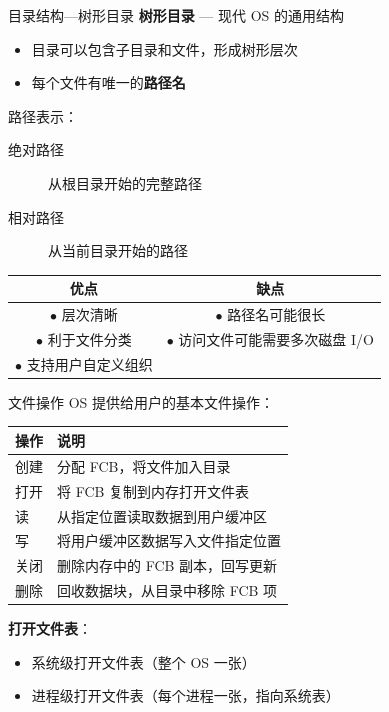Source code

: \documentclass[10pt, aspectratio=169]{beamer}
\begin{document}
\begin{frame}{目录结构---树形目录}
    \textbf{树形目录} --- 现代 OS 的通用结构
    \begin{itemize}
        \item 目录可以包含子目录和文件，形成树形层次
        \item 每个文件有唯一的\textbf{路径名}
    \end{itemize}
    \vspace{0.5em}
    路径表示：
    \begin{description}
        \item[绝对路径] 从根目录开始的完整路径
        \item[相对路径] 从当前目录开始的路径
    \end{description}
    \vspace{0.5em}
    \begin{center}
        \begin{tabular}{|c|c|}
            \hline
            \textbf{优点} & \textbf{缺点} \\
            \hline
            $\bullet$ 层次清晰 & $\bullet$ 路径名可能很长 \\
            $\bullet$ 利于文件分类 & $\bullet$ 访问文件可能需要多次磁盘 I/O \\
            $\bullet$ 支持用户自定义组织 & \\
            \hline
        \end{tabular}
    \end{center}
\end{frame}

\begin{frame}{文件操作}
    OS 提供给用户的基本文件操作：
    \vspace{0.5em}
    \begin{center}
        \begin{tabular}{|l|l|}
            \hline
            \textbf{操作} & \textbf{说明} \\
            \hline
            创建 & 分配 FCB，将文件加入目录 \\
            打开 & 将 FCB 复制到内存打开文件表 \\
            读 & 从指定位置读取数据到用户缓冲区 \\
            写 & 将用户缓冲区数据写入文件指定位置 \\
            关闭 & 删除内存中的 FCB 副本，回写更新 \\
            删除 & 回收数据块，从目录中移除 FCB 项 \\
            \hline
        \end{tabular}
    \end{center}
    \vspace{0.5em}
    \textbf{打开文件表}：
    \begin{itemize}
        \item 系统级打开文件表（整个 OS 一张）
        \item 进程级打开文件表（每个进程一张，指向系统表）
    \end{itemize}
\end{frame}
\end{document}
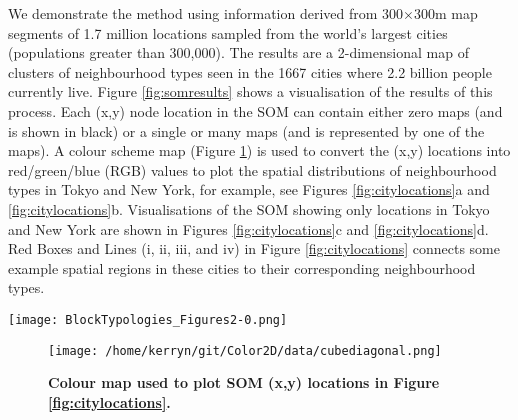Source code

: \documentclass[9pt,twocolumn,twoside,lineno]{pnas-new}
\begin{document}
We demonstrate the method using information derived from 300$\times$300m map segments of 1.7 million locations sampled from the world's largest cities (populations greater than 300,000). The results are a 2-dimensional map of clusters of neighbourhood types seen in the 1667 cities where 2.2 billion people currently live. Figure \ref{fig:somresults} shows a visualisation of the results of this process. Each (x,y) node location in the SOM can contain either zero maps (and is shown in black) or a single or many maps (and is represented by one of the maps). A colour scheme map (Figure \ref{fig:colormap}) is used to convert the (x,y) locations into red/green/blue (RGB) values to plot the spatial distributions of neighbourhood types in Tokyo and New York, for example, see Figures \ref{fig:citylocations}a and \ref{fig:citylocations}b. Visualisations of the SOM showing only locations in Tokyo and New York are shown in Figures \ref{fig:citylocations}c and \ref{fig:citylocations}d. Red Boxes and Lines (i, ii, iii, and iv) in Figure \ref{fig:citylocations} connects some example spatial regions in these cities to their corresponding neighbourhood types.

\begin{figure*}
\centering
\texttt{[image: BlockTypologies\_Figures2-0.png]}
\caption{\bf A visualisation of the 2-dimensional 100$\times$100 SOM trained with 1.7 million map images from 1667 cities. Each (x,y) point shows a representative image associated with each node while nodes without associated images are shown in black. Border shows colour coding scheme (Figure \ref{fig:colormap}) for SOM (x,y) locations used in Figure \ref{fig:citylocations}.}
 \label{fig:somresults}
\end{figure*}












\begin{figure}
\centering
\texttt{[image: /home/kerryn/git/Color2D/data/cubediagonal.png]}
\caption{\bf Colour map used to plot SOM (x,y) locations in Figure \ref{fig:citylocations}. }
 \label{fig:colormap}
\end{figure} 
\end{document}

● **ACTION ITEM**
Your task is to return the lines above, from the first one up to and including the line containing "写 & 将用户缓冲区数据写入文件指定位置 \\", minus any pictures.

● **YOUR RESPONSE**
Source code

: \documentclass[10pt, aspectratio=169]{beamer}
\begin{document}
\begin{frame}{目录结构---树形目录}
    \textbf{树形目录} --- 现代 OS 的通用结构
    \begin{itemize}
        \item 目录可以包含子目录和文件，形成树形层次
        \item 每个文件有唯一的\textbf{路径名}
    \end{itemize}
    \vspace{0.5em}
    路径表示：
    \begin{description}
        \item[绝对路径] 从根目录开始的完整路径
        \item[相对路径] 从当前目录开始的路径
    \end{description}
    \vspace{0.5em}
    \begin{center}
        \begin{tabular}{|c|c|}
            \hline
            \textbf{优点} & \textbf{缺点} \\
            \hline
            $\bullet$ 层次清晰 & $\bullet$ 路径名可能很长 \\
            $\bullet$ 利于文件分类 & $\bullet$ 访问文件可能需要多次磁盘 I/O \\
            $\bullet$ 支持用户自定义组织 & \\
            \hline
        \end{tabular}
    \end{center}
\end{frame}

\begin{frame}{文件操作}
    OS 提供给用户的基本文件操作：
    \vspace{0.5em}
    \begin{center}
        \begin{tabular}{|l|l|}
            \hline
            \textbf{操作} & \textbf{说明} \\
            \hline
            创建 & 分配 FCB，将文件加入目录 \\
            打开 & 将 FCB 复制到内存打开文件表 \\
            读 & 从指定位置读取数据到用户缓冲区 \\
            写 & 将用户缓冲区数据写入文件指定位置 \\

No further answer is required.